3.Mas, o mundo iria mudar três anos depois. A ditadura do Estado Novo caiu com o final de 2ª. Guerra Mundial, em 1945. O Território Federal do Guaporé, agora contava apenas com os municípios de Porto Velho e Guajará Mirim e buscava novos rumos políticos e econômicos. No ano de 1946, o Brasil passou a ser governado pelo marechal Eurico Gaspar Dutra, o ex-presidente Getúlio Vargas era senador por três Estados e deputado federal por oito. O coronel Aluízio Pinheiro Ferreira era o primeiro governador do Território e estava prestes a fazer mais uma jogada de mestre: deixar o governo e eleger-se a deputado federal distrital. Para isso, havia indicado ao presidente Dutra o nome do coronel Joaquim Vicente Rondon como seu substituto. Mais uma vez, prego batido, ponta virada. Joaquim Vicente Rondon era o novo governador e, logo mais seria deputado federal e se transformaria no mais vigoroso adversário político do caudilho Aluízio Pinheiro Ferreira, do início a meados da década de 1950.

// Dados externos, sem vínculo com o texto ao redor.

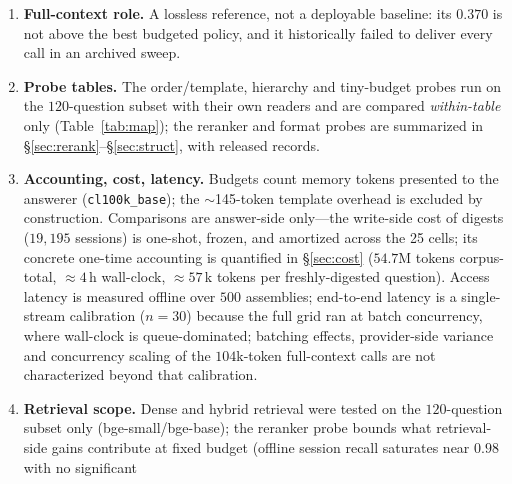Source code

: \documentclass{article} %
\begin{document}
\begin{enumerate}
\S\ref{sec:judge}), not on the primary reader's full $500$-question grid. Strict and relaxed EM agree at $512$--$2048$ but diverge at $4096$ (\S\ref{sec:frontier}),
so every paired test is reported under both metrics (Table~\ref{tab:stats}) and the divergence
is disclosed rather than resolved by picking a metric. Bootstrap CIs and McNemar tests quantify run-level uncertainty but not judge-version
drift; a response-period probe shows the strict copy-exact-phrase template itself costs a
few points, cancelling in all within-template comparisons (Supplement). The
``best guess'' clause is likewise bounded: $85$--$91\%$ of correct answers are verbatim
substrings of the injected context, guess preambles occur on $2.5\%$ of questions, and
guess-preamble hits are $0.7\%$ of correct answers---too few to move any ranking.
\item \textbf{Full-context role.} A lossless reference, not a deployable baseline: its
$0.370$ is not above the best budgeted policy, and it historically failed to deliver every
call in an archived sweep.
\item \textbf{Probe tables.} The order/template, hierarchy and tiny-budget probes run on the
$120$-question subset with their own readers and are compared \emph{within-table} only
(Table~\ref{tab:map}); the reranker and format probes are summarized in
\S\ref{sec:rerank}--\S\ref{sec:struct}, with released records.
\item \textbf{Accounting, cost, latency.} Budgets count memory tokens presented to the
answerer (\texttt{cl100k\_base}); the $\sim$145-token template overhead is excluded by
construction. Comparisons are answer-side only---the write-side cost of digests
($19{,}195$ sessions) is one-shot, frozen, and amortized across the 25 cells; its concrete
one-time accounting is quantified in \S\ref{sec:cost} ($54.7$M tokens corpus-total,
$\approx 4$\,h wall-clock, $\approx 57$\,k tokens per freshly-digested question). Access latency
is measured offline over $500$ assemblies; end-to-end latency is a single-stream calibration
($n{=}30$) because the full grid ran at batch concurrency, where wall-clock is
queue-dominated; batching effects, provider-side variance and concurrency scaling of the
$104$k-token full-context calls are not characterized beyond that calibration.
\item \textbf{Retrieval scope.} Dense and hybrid retrieval were tested on the $120$-question
subset only (bge-small/bge-base); the reranker probe bounds what retrieval-side gains
contribute at fixed budget (offline session recall saturates near $0.98$ with no significant

\end{enumerate}
\end{document}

4.A década de 1950 encontrou o general Rondon esquecido em um canto do Brasil, vivendo em um modesto apartamento no Rio de Janeiro, sobrevivendo de sua pensão como general R/1, cercado por cimento, portas e concreto, longe de seus largos espaços nas florestas, das tendas, das marchas e dos seus legionários. Aqui, acolá dava uma entrevista, fazia uma palestra, era lembrado. E quando isso acontecia, contava sua vida, sua História. Mas, não falava de sua principal frustração: a patente de General e não a de Marechal. Na virada da década, o Brasil havia mudado de novo para não mudar demais. O ex-presidente, ex-ditador e ex-senador Getúlio Vargas foi eleito democraticamente a presidente da República e, no Território Federal do Guaporé, os cutubas/getulistas reelegeram o coronel Aluízio Pinheiro Ferreira para o segundo mandato de deputado federal distrital. Em 1954 ocorre o suicídio do presidente Vargas, o consequente declínio do getulismo e eleições nacionais. Neste cenário, uma nova liderança política surgia no Território Federal do Guaporé. Seu nome: Joaquim Vicente Rondon. Seu projeto político era desbancar a poder dos Cutubas, representado pelo líder Aluízio Pinheiro Ferreira, seu padrinho e agora, adversário. E foi o que deu. Neste ano, os Peles-Curtas derrotaram os Cutubas e elegeram Joaquim Vicente Rondon a deputado federal distrital. Sua posse ocorreu em 1955, final da segunda fase da Era Vargas, que terminaria sob o governo do presidente Café Filho. A partir de sua diplomação e posse, o deputado Joaquim Vicente Rondon chamou a si a responsabilidade de corrigir um erro político e uma falha histórica. Decidiu que iria colocar o velho general Rondon em seu verdadeiro lugar na História do Brasil.